[Saved data entries]

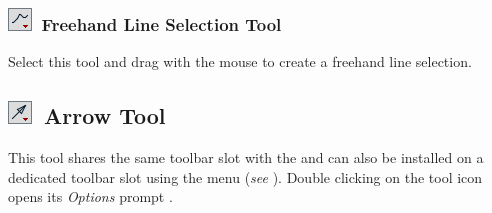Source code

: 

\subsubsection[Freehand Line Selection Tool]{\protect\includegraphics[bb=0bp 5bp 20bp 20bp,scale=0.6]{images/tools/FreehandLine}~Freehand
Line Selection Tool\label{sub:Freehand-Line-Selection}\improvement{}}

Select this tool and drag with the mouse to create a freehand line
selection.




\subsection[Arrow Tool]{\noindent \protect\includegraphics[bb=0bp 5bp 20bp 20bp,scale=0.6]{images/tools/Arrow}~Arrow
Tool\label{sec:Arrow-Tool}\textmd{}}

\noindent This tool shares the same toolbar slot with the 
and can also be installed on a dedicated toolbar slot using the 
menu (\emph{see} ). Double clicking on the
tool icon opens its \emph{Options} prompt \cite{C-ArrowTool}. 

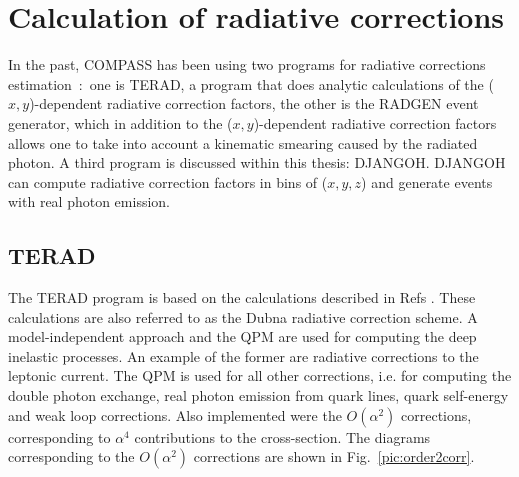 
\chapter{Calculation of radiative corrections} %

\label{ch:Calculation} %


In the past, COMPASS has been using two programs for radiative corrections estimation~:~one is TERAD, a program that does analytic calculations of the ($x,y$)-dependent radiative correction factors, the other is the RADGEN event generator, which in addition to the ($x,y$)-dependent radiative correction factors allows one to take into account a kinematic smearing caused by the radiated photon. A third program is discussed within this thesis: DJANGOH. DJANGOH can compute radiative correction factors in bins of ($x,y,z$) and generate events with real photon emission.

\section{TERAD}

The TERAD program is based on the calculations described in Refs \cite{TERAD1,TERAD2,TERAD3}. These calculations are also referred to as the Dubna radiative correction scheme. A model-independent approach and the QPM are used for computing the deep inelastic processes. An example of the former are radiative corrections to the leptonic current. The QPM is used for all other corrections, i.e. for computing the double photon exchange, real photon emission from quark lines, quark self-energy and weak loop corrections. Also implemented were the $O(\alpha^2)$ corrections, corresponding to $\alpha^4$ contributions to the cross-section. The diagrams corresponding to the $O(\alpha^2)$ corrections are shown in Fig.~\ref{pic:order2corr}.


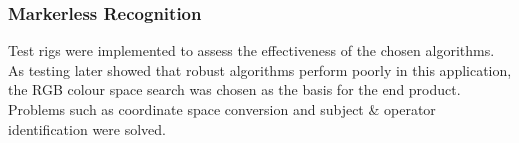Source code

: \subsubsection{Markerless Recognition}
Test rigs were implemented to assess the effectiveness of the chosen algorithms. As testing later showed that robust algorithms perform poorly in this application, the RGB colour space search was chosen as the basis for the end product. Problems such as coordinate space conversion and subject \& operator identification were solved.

--

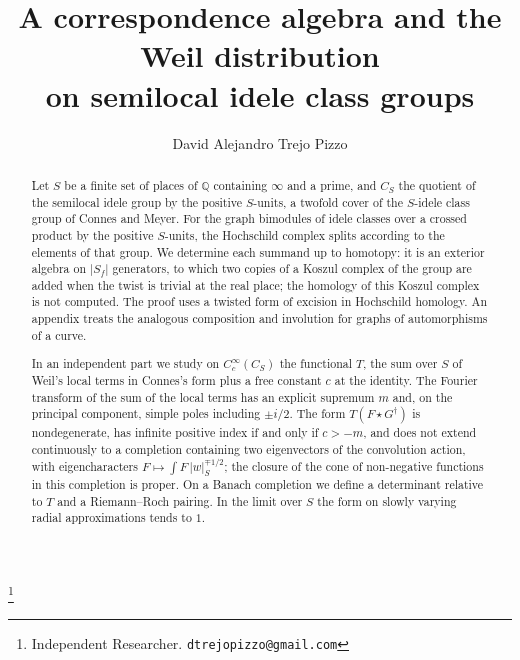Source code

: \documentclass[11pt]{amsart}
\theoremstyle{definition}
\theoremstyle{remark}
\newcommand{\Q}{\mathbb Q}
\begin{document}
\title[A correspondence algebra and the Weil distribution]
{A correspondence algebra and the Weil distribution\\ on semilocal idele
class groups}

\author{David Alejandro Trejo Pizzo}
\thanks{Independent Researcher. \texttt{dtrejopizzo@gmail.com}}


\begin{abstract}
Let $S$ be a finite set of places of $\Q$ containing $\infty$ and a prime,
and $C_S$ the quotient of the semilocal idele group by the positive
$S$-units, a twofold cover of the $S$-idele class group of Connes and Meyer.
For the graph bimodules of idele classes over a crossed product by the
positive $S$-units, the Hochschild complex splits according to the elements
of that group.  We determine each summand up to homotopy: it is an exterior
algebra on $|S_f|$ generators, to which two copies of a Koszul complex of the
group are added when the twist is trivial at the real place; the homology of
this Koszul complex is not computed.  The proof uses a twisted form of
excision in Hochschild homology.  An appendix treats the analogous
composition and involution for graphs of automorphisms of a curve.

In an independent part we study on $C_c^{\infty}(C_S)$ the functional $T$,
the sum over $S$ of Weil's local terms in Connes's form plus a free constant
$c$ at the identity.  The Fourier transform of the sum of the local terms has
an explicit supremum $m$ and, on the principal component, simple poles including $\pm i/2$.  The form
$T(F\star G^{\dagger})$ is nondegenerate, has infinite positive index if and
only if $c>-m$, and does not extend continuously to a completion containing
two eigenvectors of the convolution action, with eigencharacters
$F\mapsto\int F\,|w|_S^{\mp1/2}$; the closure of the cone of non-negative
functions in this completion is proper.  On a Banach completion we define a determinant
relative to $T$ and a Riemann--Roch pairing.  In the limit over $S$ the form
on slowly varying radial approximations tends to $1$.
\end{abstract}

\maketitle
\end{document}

---

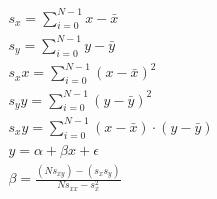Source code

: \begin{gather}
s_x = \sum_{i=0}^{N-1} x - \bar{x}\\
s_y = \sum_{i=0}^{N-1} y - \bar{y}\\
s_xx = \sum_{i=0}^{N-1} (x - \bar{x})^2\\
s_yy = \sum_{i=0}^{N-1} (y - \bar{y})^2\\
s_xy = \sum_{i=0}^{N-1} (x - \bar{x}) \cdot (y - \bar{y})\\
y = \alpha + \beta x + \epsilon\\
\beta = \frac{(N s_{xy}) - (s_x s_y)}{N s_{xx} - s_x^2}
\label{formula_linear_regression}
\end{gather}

Assigned task:
Write down again, exactly as given, only the lines above that fall from the line with "Connes and Meyer." to the line with "group are added", inclusive.

The completed task:
$S$-units, a twofold cover of the $S$-idele class group of Connes and Meyer.
For the graph bimodules of idele classes over a crossed product by the
positive $S$-units, the Hochschild complex splits according to the elements
of that group.  We determine each summand up to homotopy: it is an exterior
algebra on $|S_f|$ generators, to which two copies of a Koszul complex of the
group are added when the twist is trivial at the real place; the homology of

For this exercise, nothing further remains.